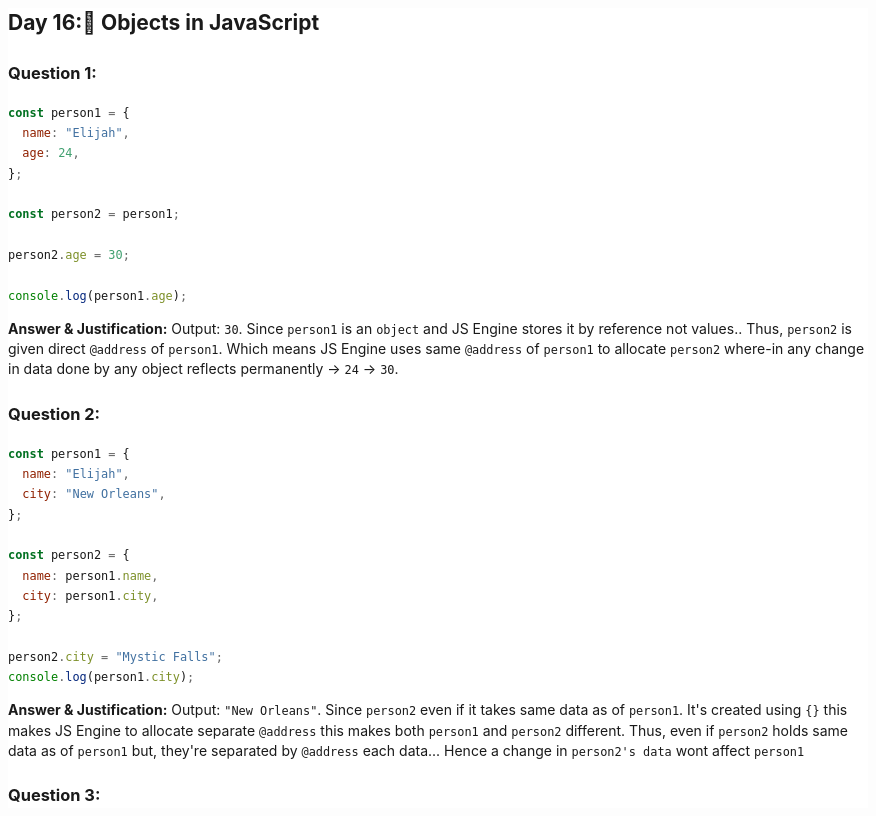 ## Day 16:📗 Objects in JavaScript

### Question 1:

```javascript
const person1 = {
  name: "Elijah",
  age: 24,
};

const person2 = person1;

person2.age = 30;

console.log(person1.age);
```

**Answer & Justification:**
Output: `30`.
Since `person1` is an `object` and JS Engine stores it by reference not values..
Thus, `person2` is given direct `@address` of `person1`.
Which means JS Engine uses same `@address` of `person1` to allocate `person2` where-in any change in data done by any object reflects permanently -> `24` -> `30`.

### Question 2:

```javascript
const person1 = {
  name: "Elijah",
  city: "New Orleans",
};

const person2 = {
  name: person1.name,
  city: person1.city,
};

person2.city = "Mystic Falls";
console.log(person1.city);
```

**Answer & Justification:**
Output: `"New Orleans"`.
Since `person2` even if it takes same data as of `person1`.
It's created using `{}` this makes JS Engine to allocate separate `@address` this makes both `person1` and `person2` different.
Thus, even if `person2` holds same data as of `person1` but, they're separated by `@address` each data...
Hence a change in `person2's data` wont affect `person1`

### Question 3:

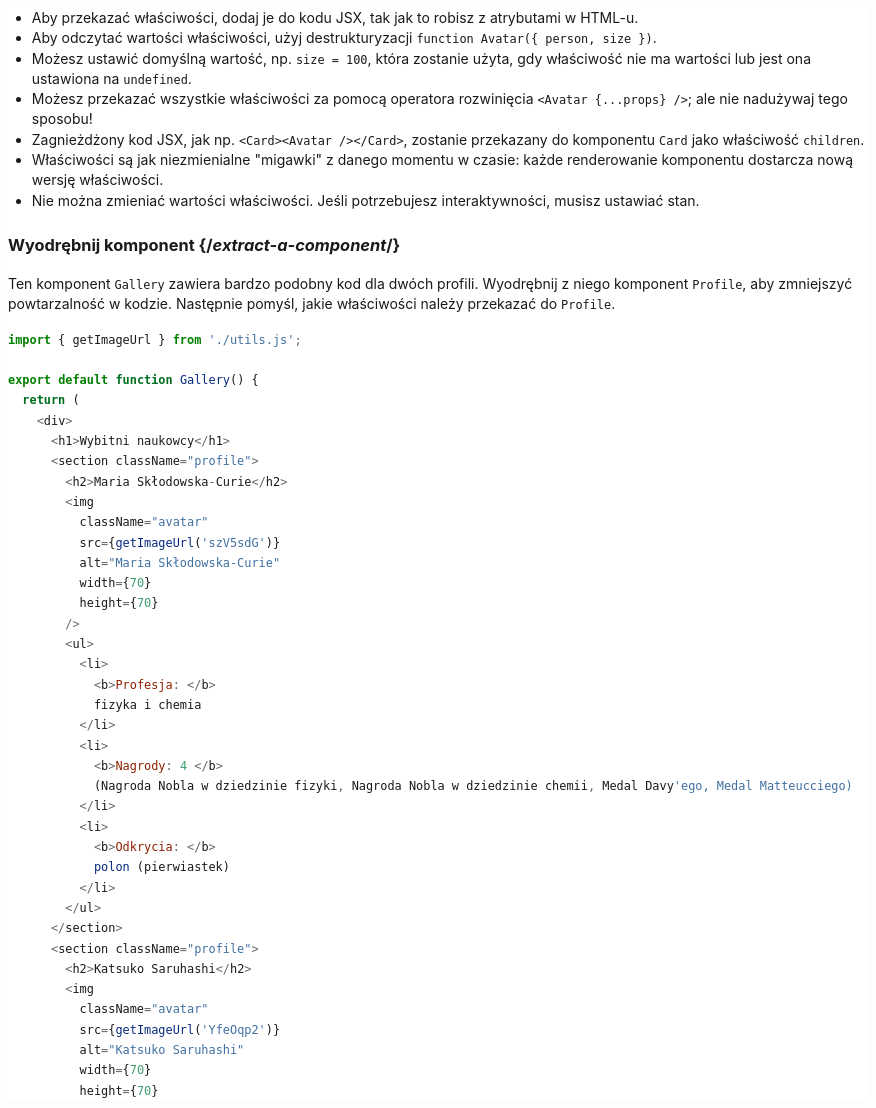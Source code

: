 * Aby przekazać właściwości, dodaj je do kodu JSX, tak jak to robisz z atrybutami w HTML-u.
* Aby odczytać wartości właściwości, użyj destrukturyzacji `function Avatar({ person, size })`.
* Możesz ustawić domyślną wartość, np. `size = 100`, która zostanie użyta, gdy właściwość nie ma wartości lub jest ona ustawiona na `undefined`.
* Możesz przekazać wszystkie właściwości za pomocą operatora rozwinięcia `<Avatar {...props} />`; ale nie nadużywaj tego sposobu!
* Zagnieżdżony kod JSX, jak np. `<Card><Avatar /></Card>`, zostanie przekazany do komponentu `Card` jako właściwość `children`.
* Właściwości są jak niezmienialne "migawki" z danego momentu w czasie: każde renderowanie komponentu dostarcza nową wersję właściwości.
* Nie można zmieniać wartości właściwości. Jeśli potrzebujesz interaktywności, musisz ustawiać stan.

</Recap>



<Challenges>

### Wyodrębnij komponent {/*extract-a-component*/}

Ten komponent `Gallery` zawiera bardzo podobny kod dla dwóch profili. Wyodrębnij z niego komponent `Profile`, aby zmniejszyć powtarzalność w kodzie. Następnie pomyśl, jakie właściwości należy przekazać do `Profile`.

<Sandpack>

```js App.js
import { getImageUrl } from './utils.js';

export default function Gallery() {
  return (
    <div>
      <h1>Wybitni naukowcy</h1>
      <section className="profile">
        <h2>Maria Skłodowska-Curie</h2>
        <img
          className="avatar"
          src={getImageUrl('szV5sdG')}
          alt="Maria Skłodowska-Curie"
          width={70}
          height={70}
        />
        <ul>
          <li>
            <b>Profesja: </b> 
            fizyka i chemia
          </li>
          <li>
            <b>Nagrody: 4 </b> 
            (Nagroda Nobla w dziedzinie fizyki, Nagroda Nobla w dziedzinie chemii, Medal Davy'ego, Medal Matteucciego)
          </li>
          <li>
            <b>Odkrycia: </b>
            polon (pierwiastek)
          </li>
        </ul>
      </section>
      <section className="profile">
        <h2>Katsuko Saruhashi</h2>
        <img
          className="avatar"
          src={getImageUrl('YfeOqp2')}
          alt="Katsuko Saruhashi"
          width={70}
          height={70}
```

THE PROBLEM
Your task is to repeat the material above exactly, without its pictures.

ANSWER BELOW
 ## Day 16:📗 Objects in JavaScript

### Question 1:

```javascript
const person1 = {
  name: "Elijah",
  age: 24,
};

const person2 = person1;

person2.age = 30;

console.log(person1.age);
```

**Answer & Justification:**
Output: `30`.
Since `person1` is an `object` and JS Engine stores it by reference not values..
Thus, `person2` is given direct `@address` of `person1`.
Which means JS Engine uses same `@address` of `person1` to allocate `person2` where-in any change in data done by any object reflects permanently -> `24` -> `30`.

### Question 2:

```javascript
const person1 = {
  name: "Elijah",
  city: "New Orleans",
};

const person2 = {
  name: person1.name,
  city: person1.city,
};

person2.city = "Mystic Falls";
console.log(person1.city);
```

**Answer & Justification:**
Output: `"New Orleans"`.
Since `person2` even if it takes same data as of `person1`.
It's created using `{}` this makes JS Engine to allocate separate `@address` this makes both `person1` and `person2` different.
Thus, even if `person2` holds same data as of `person1` but, they're separated by `@address` each data...
Hence a change in `person2's data` wont affect `person1`

### Question 3:

Source code

: * Aby przekazać właściwości, dodaj je do kodu JSX, tak jak to robisz z atrybutami w HTML-u.
* Aby odczytać wartości właściwości, użyj destrukturyzacji `function Avatar({ person, size })`.
* Możesz ustawić domyślną wartość, np. `size = 100`, która zostanie użyta, gdy właściwość nie ma wartości lub jest ona ustawiona na `undefined`.
* Możesz przekazać wszystkie właściwości za pomocą operatora rozwinięcia `<Avatar {...props} />`; ale nie nadużywaj tego sposobu!
* Zagnieżdżony kod JSX, jak np. `<Card><Avatar /></Card>`, zostanie przekazany do komponentu `Card` jako właściwość `children`.
* Właściwości są jak niezmienialne "migawki" z danego momentu w czasie: każde renderowanie komponentu dostarcza nową wersję właściwości.
* Nie można zmieniać wartości właściwości. Jeśli potrzebujesz interaktywności, musisz ustawiać stan.

</Recap>



<Challenges>

### Wyodrębnij komponent {/*extract-a-component*/}

Ten komponent `Gallery` zawiera bardzo podobny kod dla dwóch profili. Wyodrębnij z niego komponent `Profile`, aby zmniejszyć powtarzalność w kodzie. Następnie pomyśl, jakie właściwości należy przekazać do `Profile`.

<Sandpack>

```js App.js
import { getImageUrl } from './utils.js';

export default function Gallery() {
  return (
    <div>
      <h1>Wybitni naukowcy</h1>
      <section className="profile">
        <h2>Maria Skłodowska-Curie</h2>
        <img
          className="avatar"
          src={getImageUrl('szV5sdG')}
          alt="Maria Skłodowska-Curie"
          width={70}
          height={70}
        />
        <ul>
          <li>
            <b>Profesja: </b> 
            fizyka i chemia
          </li>
          <li>
            <b>Nagrody: 4 </b> 
            (Nagroda Nobla w dziedzinie fizyki, Nagroda Nobla w dziedzinie chemii, Medal Davy'ego, Medal Matteucciego)
          </li>
          <li>
            <b>Odkrycia: </b>
            polon (pierwiastek)
          </li>
        </ul>
      </section>
      <section className="profile">
        <h2>Katsuko Saruhashi</h2>
        <img
          className="avatar"
          src={getImageUrl('YfeOqp2')}
          alt="Katsuko Saruhashi"
          width={70}
          height={70}
```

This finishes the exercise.